Are Competition And Consumer Choice In Education Good Or Bad?

Apologists for poor schools say ‘bad,’ despite their disparate impact on poor and minority children

A member of the Ann Arbor school board member recently opposed a proposal to allow more students who don’t live in the district attend its schools under the state’s Schools of Choice law. Ann Arbor schools are highly rated, and the students who would be allowed to enroll tend to come from lesser-ranked districts.

The board member not only opposed letting these children in, he also condemned the program that makes this possible, saying, “It sets up a series of competition between districts, between families, and I object to that.”

Is choice for parents and competition between school districts objectionable?

If you are a consumer in a marketplace, then competition is great, because providers of goods and services must work harder to deliver more quality at lower prices than their competitors.

If you are a provider, then competition and consumer choice is terrible, because they make it harder for you to stay in business if you’re delivering goods and services people consider to be cheap and shoddy.

With public schools, though, price is not an issue because they are all equally free — parents pay no tuition.
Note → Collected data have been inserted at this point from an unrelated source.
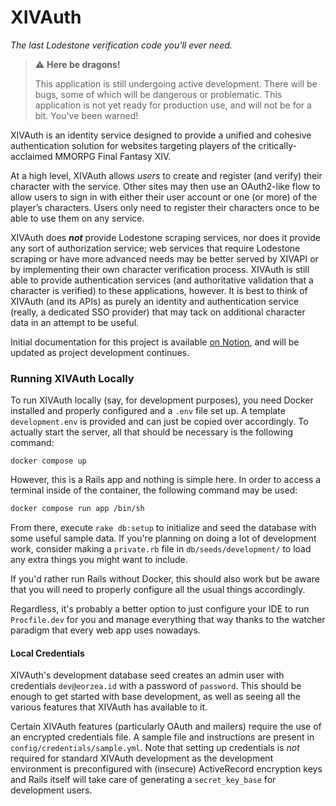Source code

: # XIVAuth

*The last Lodestone verification code you'll ever need.*

> ⚠️ **Here be dragons!**
>
> This application is still undergoing active development. There will be bugs, some of which will be dangerous or 
> problematic. This application is not yet ready for production use, and will not be for a bit. You've been warned!

XIVAuth is an identity service designed to provide a unified and cohesive authentication solution for websites targeting
players of the critically-acclaimed MMORPG Final Fantasy XIV.

At a high level, XIVAuth allows *users* to create and register (and verify) their character with the service. Other 
sites may then use an OAuth2-like flow to allow users to sign in with either their user account or one (or more) of the
player’s characters. Users only need to register their characters once to be able to use them on any service.

XIVAuth does ***not*** provide Lodestone scraping services, nor does it provide any sort of authorization service; web
services that require Lodestone scraping or have more advanced needs may be better served by XIVAPI or by implementing
their own character verification process. XIVAuth is still able to provide authentication services (and authoritative
validation that a character is verified) to these applications, however. It is best to think of XIVAuth (and its APIs)
as purely an identity and authentication service (really, a dedicated SSO provider) that may tack on additional
character data in an attempt to be useful.

Initial documentation for this project is available [on Notion][notion-docs], and will be updated as project development 
continues.

[notion-docs]: https://kazwolfe.notion.site/Documentation-128e77f0016c4901888ea1234678c37d?pvs=4

### Running XIVAuth Locally

To run XIVAuth locally (say, for development purposes), you need Docker installed and properly configured and a `.env`
file set up. A template `development.env` is provided and can just be copied over accordingly. To actually start the
server, all that should be necessary is the following command:

```shell
docker compose up
```

However, this is a Rails app and nothing is simple here. In order to access a terminal inside of the container, the 
following command may be used:

```sh
docker compose run app /bin/sh
```

From there, execute `rake db:setup` to initialize and seed the database with some useful sample data. If you're planning
on doing a lot of development work, consider making a `private.rb` file in `db/seeds/development/` to load any extra
things you might want to include.

If you'd rather run Rails without Docker, this should also work but be aware that you will need to properly configure
all the usual things accordingly.

Regardless, it's probably a better option to just configure your IDE to run `Procfile.dev` for you and manage everything
that way thanks to the watcher paradigm that every web app uses nowadays.

#### Local Credentials

XIVAuth's development database seed creates an admin user with credentials `dev@eorzea.id` with a password of 
`password`. This should be enough to get started with base development, as well as seeing all the various features that
XIVAuth has available to it.

Certain XIVAuth features (particularly OAuth and mailers) require the use of an encrypted credentials file. A sample
file and instructions are present in `config/credentials/sample.yml`. Note that setting up credentials is *not* required
for standard XIVAuth development as the development environment is preconfigured with (insecure) ActiveRecord encryption
keys and Rails itself will take care of generating a `secret_key_base` for development users.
But quality varies tremendously and is a vital issue for parents. They are highly motivated to remove their children from poor schools and place them in good ones – if they are allowed to.

It should not be surprising, then, that individuals, groups and political interests who identify with or are associated with poor public schools tend to oppose and attack school choice and competition.

Curiously, the mainstream media usually portrays opponents of school choice sympathetically, and often treats school choice supporters with great suspicion. This despite the fact that poor and minority children are far more likely to be assigned to a poor public school than a good one.

In essence, opponents of school choice and competition provided through programs like Michigan’s cross-district schools-of-choice demand that poor children who are stuck in poor schools remain there, with no chance to attend a better school.

If one tried to design a system aimed at holding back the life-chances of poor and minority children, making it impossible for them to escape bad schools and get into good ones would be a key element.